### Task prompt
Note how many lines in these entries contain "each", and reply with that number alone.
-=-=-=-=-
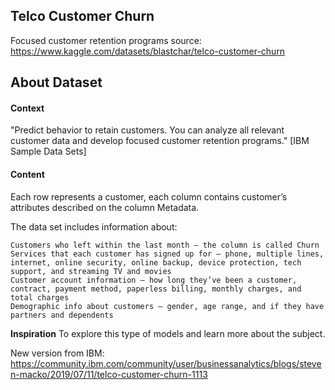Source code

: ## Telco Customer Churn
Focused customer retention programs
source: https://www.kaggle.com/datasets/blastchar/telco-customer-churn

## About Dataset

#### Context
"Predict behavior to retain customers. You can analyze all relevant customer data and develop focused customer retention programs." [IBM Sample Data Sets]

#### Content
Each row represents a customer, each column contains customer’s attributes described on the column Metadata.

The data set includes information about:

    Customers who left within the last month – the column is called Churn
    Services that each customer has signed up for – phone, multiple lines, internet, online security, online backup, device protection, tech support, and streaming TV and movies
    Customer account information – how long they’ve been a customer, contract, payment method, paperless billing, monthly charges, and total charges
    Demographic info about customers – gender, age range, and if they have partners and dependents

**Inspiration**
To explore this type of models and learn more about the subject.

New version from IBM:
https://community.ibm.com/community/user/businessanalytics/blogs/steven-macko/2019/07/11/telco-customer-churn-1113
-=-=-=-=-
### Answer box
2